According to Piotr Taracha, the theonym Ammamma and its variants might have originated as a Hattic term referring to an entire category of goddesses associated with individual locations in the proximity of Hattusa and in the north of the Hittite Empire. For instance, in a ritual dealing with the deities of Zalpa, three separate Ammmammas said to reside in the Black Sea are mentioned at once. He proposes the individual Ammammas were similar to the various goddesses designated by the epithet Kataḫḫa, "queen". Both groups according to him can be considered a class of nature deities, though ultimately their role is not clear. Volkert Haas instead described Ammamma as a "divine grandmother", and interpreted her as a deity associated with the earth comparable to Ḫannaḫanna, Ḫuḫḫa (a "divine grandfather") and the primeval deities inhabiting the underworld. He also suggested she might have had a negative demonic aspect.

==Worship==
Ammamma was particularly closely associated with the city of Taḫurpa, according to textual sources located in the immediate proximity of Hattusa. Priestesses associated with this settlement referred to as ammama might have been involved in her cult, though they are also attested in association with rites performed in Arinna. As the tutelary goddess of Taḫurpa Ammamma appears in standardized lists of deities invoked as witnesses in Hittite treaties alongside a number of other city goddesses (Abara of Šamuḫa, Ḫantitaššu of Ḫurma, the divine "queens" of Ankuwa and Katapa, Ḫallara of Dunna, Ḫuwaššanna of Ḫubešna, Tapišuwa of Išḫupitta, Kuniyawanni of Landa and NIN.ŠEN.ŠEN of Kinza). Examples include Šuppiluliuma I's treaties with Huqqana of Hayasa, Šattiwaza of Mitanni, and Tette of Nuḫašše, between Muršili II and Duppi-Teššup of Amurru, Niqmepa of Ugarit, and Manapa-Tarhunta of the Seha River Land, between Muwatalli II and Alaksandu of Wilusa, and between Ḫattušili III and Ulmi-Teshub of Tarḫuntašša.

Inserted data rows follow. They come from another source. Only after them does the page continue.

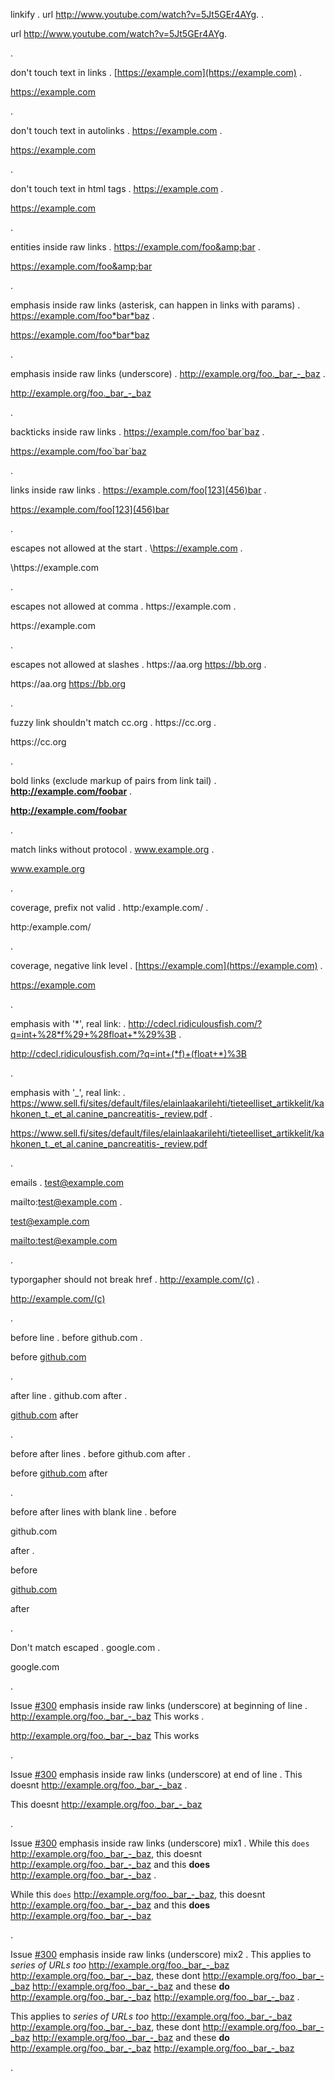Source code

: linkify
.
url http://www.youtube.com/watch?v=5Jt5GEr4AYg.
.
<p>url <a href="http://www.youtube.com/watch?v=5Jt5GEr4AYg">http://www.youtube.com/watch?v=5Jt5GEr4AYg</a>.</p>
.


don't touch text in links
.
[https://example.com](https://example.com)
.
<p><a href="https://example.com">https://example.com</a></p>
.


don't touch text in autolinks
.
<https://example.com>
.
<p><a href="https://example.com">https://example.com</a></p>
.


don't touch text in html <a> tags
.
<a href="https://example.com">https://example.com</a>
.
<p><a href="https://example.com">https://example.com</a></p>
.

entities inside raw links
.
https://example.com/foo&amp;bar
.
<p><a href="https://example.com/foo&amp;amp;bar">https://example.com/foo&amp;amp;bar</a></p>
.


emphasis inside raw links (asterisk, can happen in links with params)
.
https://example.com/foo*bar*baz
.
<p><a href="https://example.com/foo*bar*baz">https://example.com/foo*bar*baz</a></p>
.


emphasis inside raw links (underscore)
.
http://example.org/foo._bar_-_baz
.
<p><a href="http://example.org/foo._bar_-_baz">http://example.org/foo._bar_-_baz</a></p>
.


backticks inside raw links
.
https://example.com/foo`bar`baz
.
<p><a href="https://example.com/foo%60bar%60baz">https://example.com/foo`bar`baz</a></p>
.


links inside raw links
.
https://example.com/foo[123](456)bar
.
<p><a href="https://example.com/foo%5B123%5D(456)bar">https://example.com/foo[123](456)bar</a></p>
.


escapes not allowed at the start
.
\https://example.com
.
<p>\https://example.com</p>
.


escapes not allowed at comma
.
https\://example.com
.
<p>https://example.com</p>
.


escapes not allowed at slashes
.
https:\//aa.org https://bb.org
.
<p>https://aa.org <a href="https://bb.org">https://bb.org</a></p>
.


fuzzy link shouldn't match cc.org
.
https:/\/cc.org
.
<p>https://cc.org</p>
.


bold links (exclude markup of pairs from link tail)
.
**http://example.com/foobar**
.
<p><strong><a href="http://example.com/foobar">http://example.com/foobar</a></strong></p>
.

match links without protocol
.
www.example.org
.
<p><a href="http://www.example.org">www.example.org</a></p>
.

coverage, prefix not valid
.
http:/example.com/
.
<p>http:/example.com/</p>
.


coverage, negative link level
.
</a>[https://example.com](https://example.com)
.
<p></a><a href="https://example.com"><a href="https://example.com">https://example.com</a></a></p>
.


emphasis with '*', real link:
.
http://cdecl.ridiculousfish.com/?q=int+%28*f%29+%28float+*%29%3B
.
<p><a href="http://cdecl.ridiculousfish.com/?q=int+%28*f%29+%28float+*%29%3B">http://cdecl.ridiculousfish.com/?q=int+(*f)+(float+*)%3B</a></p>
.

emphasis with '_', real link:
.
https://www.sell.fi/sites/default/files/elainlaakarilehti/tieteelliset_artikkelit/kahkonen_t._et_al.canine_pancreatitis-_review.pdf
.
<p><a href="https://www.sell.fi/sites/default/files/elainlaakarilehti/tieteelliset_artikkelit/kahkonen_t._et_al.canine_pancreatitis-_review.pdf">https://www.sell.fi/sites/default/files/elainlaakarilehti/tieteelliset_artikkelit/kahkonen_t._et_al.canine_pancreatitis-_review.pdf</a></p>
.

emails
.
test@example.com

mailto:test@example.com
.
<p><a href="mailto:test@example.com">test@example.com</a></p>
<p><a href="mailto:test@example.com">mailto:test@example.com</a></p>
.


typorgapher should not break href
.
http://example.com/(c)
.
<p><a href="http://example.com/(c)">http://example.com/(c)</a></p>
.

before line
.
before
github.com
.
<p>before
<a href="http://github.com">github.com</a></p>
.

after line
.
github.com
after
.
<p><a href="http://github.com">github.com</a>
after</p>
.

before after lines
.
before
github.com
after
.
<p>before
<a href="http://github.com">github.com</a>
after</p>
.

before after lines with blank line
.
before

github.com

after
.
<p>before</p>
<p><a href="http://github.com">github.com</a></p>
<p>after</p>
.

Don't match escaped
.
google\.com
.
<p>google.com</p>
.

Issue [#300](https://github.com/executablebooks/markdown-it-py/issues/300) emphasis inside raw links (underscore) at beginning of line
.
http://example.org/foo._bar_-_baz This works
.
<p><a href="http://example.org/foo._bar_-_baz">http://example.org/foo._bar_-_baz</a> This works</p>
.

Issue [#300](https://github.com/executablebooks/markdown-it-py/issues/300) emphasis inside raw links (underscore) at end of line
.
This doesnt http://example.org/foo._bar_-_baz
.
<p>This doesnt <a href="http://example.org/foo._bar_-_baz">http://example.org/foo._bar_-_baz</a></p>
.

Issue [#300](https://github.com/executablebooks/markdown-it-py/issues/300) emphasis inside raw links (underscore) mix1
.
While this `does` http://example.org/foo._bar_-_baz, this doesnt http://example.org/foo._bar_-_baz and this **does** http://example.org/foo._bar_-_baz
.
<p>While this <code>does</code> <a href="http://example.org/foo._bar_-_baz">http://example.org/foo._bar_-_baz</a>, this doesnt <a href="http://example.org/foo._bar_-_baz">http://example.org/foo._bar_-_baz</a> and this <strong>does</strong> <a href="http://example.org/foo._bar_-_baz">http://example.org/foo._bar_-_baz</a></p>
.

Issue [#300](https://github.com/executablebooks/markdown-it-py/issues/300) emphasis inside raw links (underscore) mix2
.
This applies to _series of URLs too_ http://example.org/foo._bar_-_baz http://example.org/foo._bar_-_baz, these dont http://example.org/foo._bar_-_baz http://example.org/foo._bar_-_baz and these **do** http://example.org/foo._bar_-_baz http://example.org/foo._bar_-_baz
.
<p>This applies to <em>series of URLs too</em> <a href="http://example.org/foo._bar_-_baz">http://example.org/foo._bar_-_baz</a> <a href="http://example.org/foo._bar_-_baz">http://example.org/foo._bar_-_baz</a>, these dont <a href="http://example.org/foo._bar_-_baz">http://example.org/foo._bar_-_baz</a> <a href="http://example.org/foo._bar_-_baz">http://example.org/foo._bar_-_baz</a> and these <strong>do</strong> <a href="http://example.org/foo._bar_-_baz">http://example.org/foo._bar_-_baz</a> <a href="http://example.org/foo._bar_-_baz">http://example.org/foo._bar_-_baz</a></p>
.
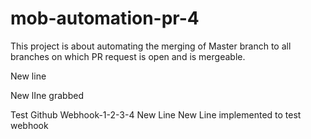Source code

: # mob-automation-pr-4

This project is about automating the merging of Master branch to all branches on which PR request is open and is mergeable.

New line


New lIne grabbed

Test Github Webhook-1-2-3-4
New Line
New Line implemented to test webhook

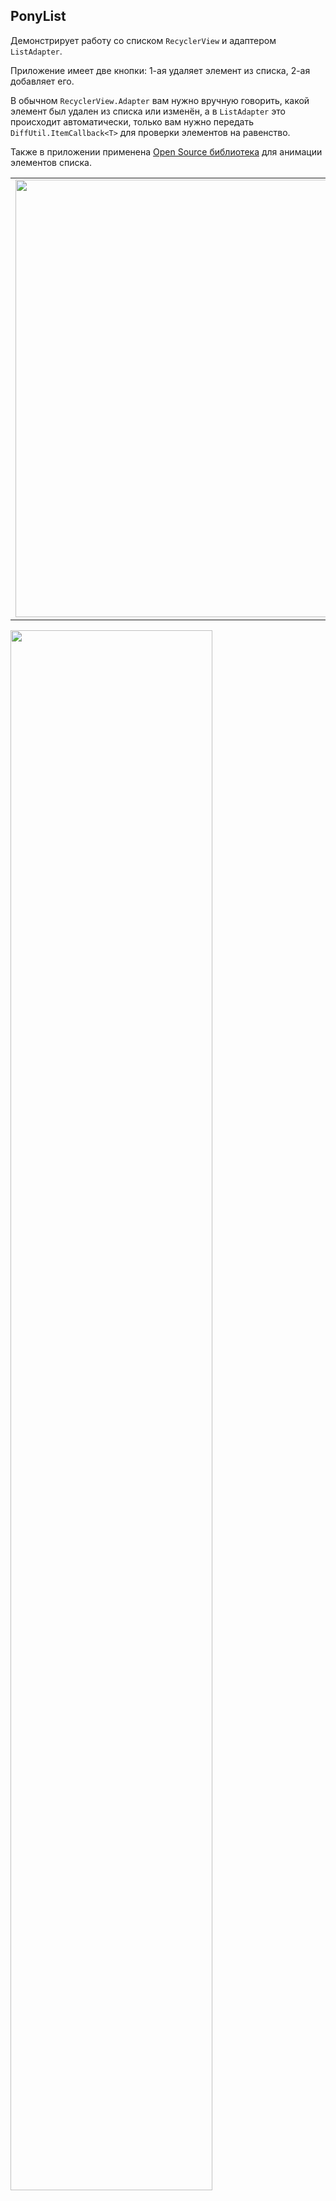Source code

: ## PonyList

Демонстрирует работу со списком <code>RecyclerView</code> и адаптером <code>ListAdapter</code>.

Приложение имеет две кнопки: 1-ая удаляет элемент из списка, 2-ая добавляет его.

В обычном <code>RecyclerView.Adapter</code> вам нужно вручную говорить, какой элемент был удален из списка или изменён, а в <code>ListAdapter</code> это происходит автоматически, только вам нужно передать <code>DiffUtil.ItemCallback&lt;T&gt;</code> для проверки элементов на равенство.

Также в приложении применена [Open Source библиотека](https://github.com/wasabeef/recyclerview-animators) для анимации элементов списка.

<table>
  <tr>
    <td><img src="https://github.com/KiberneticWorm/LearningApps/blob/master/PonyList/screens/screen1.png" height=700 /></td>
    <td><img src="https://github.com/KiberneticWorm/LearningApps/blob/master/PonyList/screens/screen2.png" height=700 /></td>
  </tr>
</table>

<img src="https://github.com/KiberneticWorm/LearningApps/blob/master/PonyList/screens/screen3.png" width="80%" />

<img src="https://github.com/KiberneticWorm/LearningApps/blob/master/PonyList/screens/screen4.gif" height=700 />
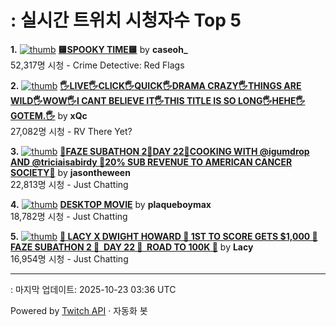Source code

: # : 실시간 트위치 시청자수 Top 5

**1.** [![thumb](https://static-cdn.jtvnw.net/previews-ttv/live_user_caseoh_-320x180.jpg)](https://twitch.tv/caseoh_)
**[🟨SPOOKY TIME🟨](https://twitch.tv/caseoh_)** by **caseoh_**<br>52,317명 시청  - Crime Detective: Red Flags

**2.** [![thumb](https://static-cdn.jtvnw.net/previews-ttv/live_user_xqc-320x180.jpg)](https://twitch.tv/xQc)
**[🖐️LIVE🖐️CLICK🖐️QUICK🖐️DRAMA CRAZY🖐️THINGS ARE WILD🖐️WOW🖐️I CANT BELIEVE IT🖐️THIS TITLE IS SO LONG🖐️HEHE🖐️GOTEM.🖐️](https://twitch.tv/xQc)** by **xQc**<br>27,082명 시청  - RV There Yet?

**3.** [![thumb](https://static-cdn.jtvnw.net/previews-ttv/live_user_jasontheween-320x180.jpg)](https://twitch.tv/jasontheween)
**[🔴FAZE SUBATHON 2🔴DAY 22🔴COOKING WITH @igumdrop AND @triciaisabirdy 🔴20% SUB REVENUE TO AMERICAN CANCER SOCIETY🔴](https://twitch.tv/jasontheween)** by **jasontheween**<br>22,813명 시청  - Just Chatting

**4.** [![thumb](https://static-cdn.jtvnw.net/previews-ttv/live_user_plaqueboymax-320x180.jpg)](https://twitch.tv/plaqueboymax)
**[DESKTOP MOVIE](https://twitch.tv/plaqueboymax)** by **plaqueboymax**<br>18,782명 시청  - Just Chatting

**5.** [![thumb](https://static-cdn.jtvnw.net/previews-ttv/live_user_lacy-320x180.jpg)](https://twitch.tv/Lacy)
**[🏀 LACY X DWIGHT HOWARD 🏀 ️1ST TO SCORE GETS $1,000 🏀 FAZE SUBATHON 2 🏀 ️ DAY 22 🏀 ️ ROAD TO 100K 🏀](https://twitch.tv/Lacy)** by **Lacy**<br>16,954명 시청  - Just Chatting


---
: 마지막 업데이트: 2025-10-23 03:36 UTC

Powered by [Twitch API](https://dev.twitch.tv/docs/api/reference) · 자동화 봇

There is also evidence that a goddess or goddesses referred to with the name or epithet Ammamma were worshiped elsewhere across central and northern Anatolia, in cities such as Ḫanḫana, Kašḫa and Zalpa. A temple dedicated to her existed in the last of these three locations, and it is presumed the well attested priestesses referred to with the sumerogram ^{MUNUS.MEŠ}AMA.DINGIR^{LIM} (literally "mother of the deity") were involved in her cult. A poorly preserved ritual text dealing with a festival celebrated in Zalpa, KUB 59.17 + Bo 3990, might recollect a mythological narrative about the local Ammamma and her three daughters, all bearing the same name. Ammamma is also attested in a single ritual text as the head of the pantheon of an unknown city, alongside a local weather god and a group of deities of mostly Luwian origin (Tiwaz, Kamrušepa, a tutelary ^{d}LAMMA deity, Ala, Telipinu, Maliya, the earth and the Sun goddess of the Earth).